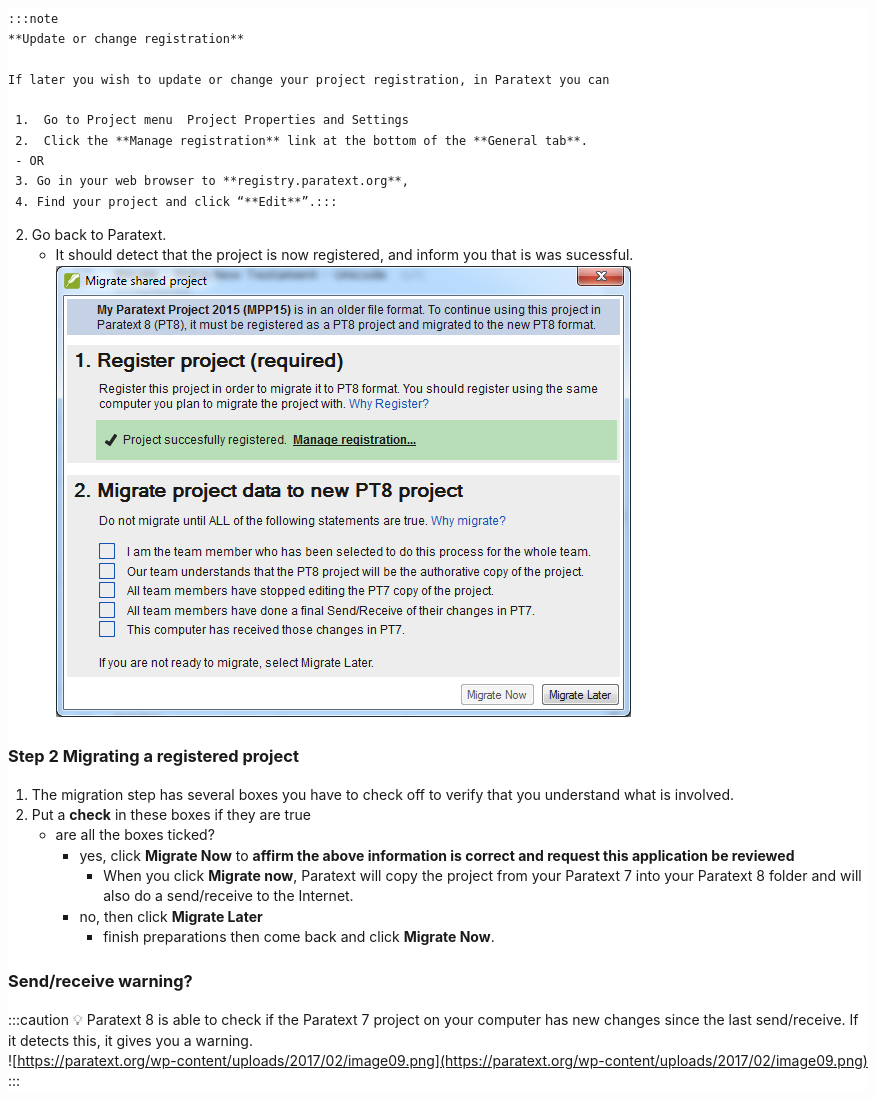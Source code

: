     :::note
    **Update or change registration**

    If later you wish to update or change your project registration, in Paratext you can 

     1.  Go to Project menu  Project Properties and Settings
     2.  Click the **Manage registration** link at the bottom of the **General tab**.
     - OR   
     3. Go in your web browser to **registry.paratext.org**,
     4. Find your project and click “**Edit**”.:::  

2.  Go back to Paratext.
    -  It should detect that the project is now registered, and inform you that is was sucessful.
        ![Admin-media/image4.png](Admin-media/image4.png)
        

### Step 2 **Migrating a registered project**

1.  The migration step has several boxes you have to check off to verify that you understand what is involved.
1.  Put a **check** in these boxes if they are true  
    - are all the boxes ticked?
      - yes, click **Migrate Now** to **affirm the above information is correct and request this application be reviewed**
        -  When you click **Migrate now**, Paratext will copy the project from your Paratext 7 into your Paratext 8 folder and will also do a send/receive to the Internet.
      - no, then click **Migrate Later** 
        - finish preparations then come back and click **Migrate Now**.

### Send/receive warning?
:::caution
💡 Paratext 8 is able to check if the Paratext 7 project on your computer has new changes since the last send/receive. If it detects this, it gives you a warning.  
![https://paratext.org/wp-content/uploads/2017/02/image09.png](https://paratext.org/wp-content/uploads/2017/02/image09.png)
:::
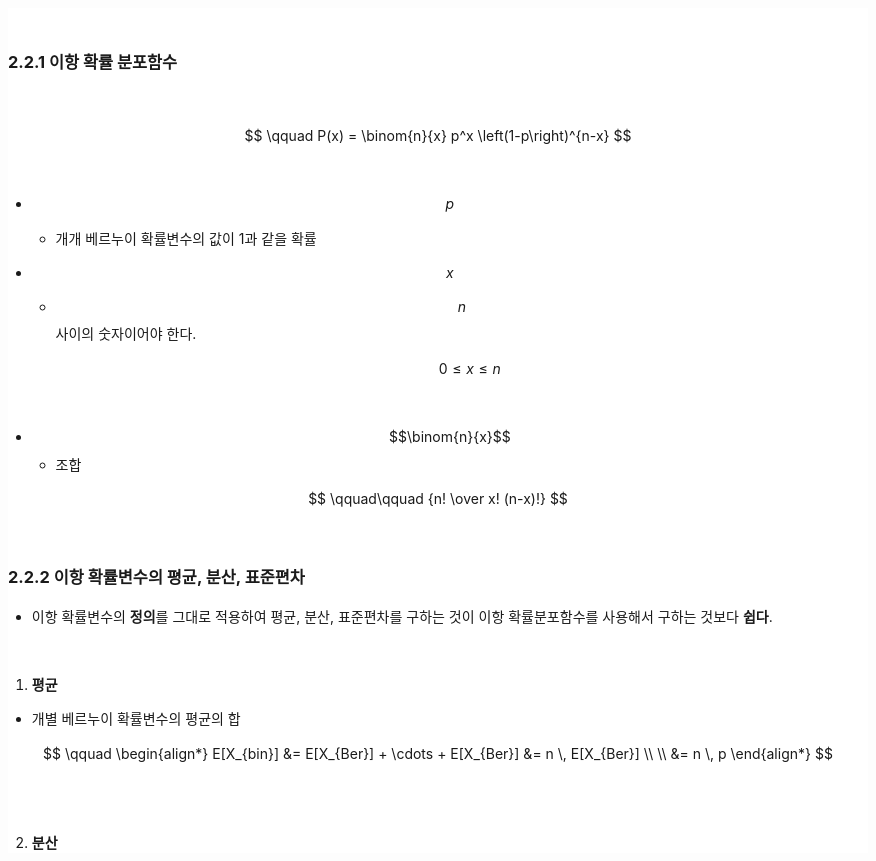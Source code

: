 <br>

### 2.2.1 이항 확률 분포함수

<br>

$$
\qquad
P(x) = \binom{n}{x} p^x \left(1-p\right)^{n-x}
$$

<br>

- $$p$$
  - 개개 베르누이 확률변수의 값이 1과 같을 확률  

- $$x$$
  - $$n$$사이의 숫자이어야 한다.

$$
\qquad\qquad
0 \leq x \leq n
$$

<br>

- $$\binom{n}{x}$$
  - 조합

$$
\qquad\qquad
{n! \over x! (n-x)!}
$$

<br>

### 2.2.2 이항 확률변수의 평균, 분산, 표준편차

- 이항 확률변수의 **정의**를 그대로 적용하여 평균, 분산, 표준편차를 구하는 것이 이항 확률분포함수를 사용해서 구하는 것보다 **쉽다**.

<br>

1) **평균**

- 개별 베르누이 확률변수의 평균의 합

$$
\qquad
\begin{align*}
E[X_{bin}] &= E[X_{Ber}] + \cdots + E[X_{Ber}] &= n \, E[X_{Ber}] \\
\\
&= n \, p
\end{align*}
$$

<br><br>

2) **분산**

------------------------------------------------------------------------

__Activity__. With the line holding "- are all the boxes ticked?" as the first and the line holding "you a warning." as the last, set down that range of the entries above exactly, and nothing else.

__Response__.
    - are all the boxes ticked?
      - yes, click **Migrate Now** to **affirm the above information is correct and request this application be reviewed**
        -  When you click **Migrate now**, Paratext will copy the project from your Paratext 7 into your Paratext 8 folder and will also do a send/receive to the Internet.
      - no, then click **Migrate Later** 
        - finish preparations then come back and click **Migrate Now**.

### Send/receive warning?
:::caution
💡 Paratext 8 is able to check if the Paratext 7 project on your computer has new changes since the last send/receive. If it detects this, it gives you a warning.  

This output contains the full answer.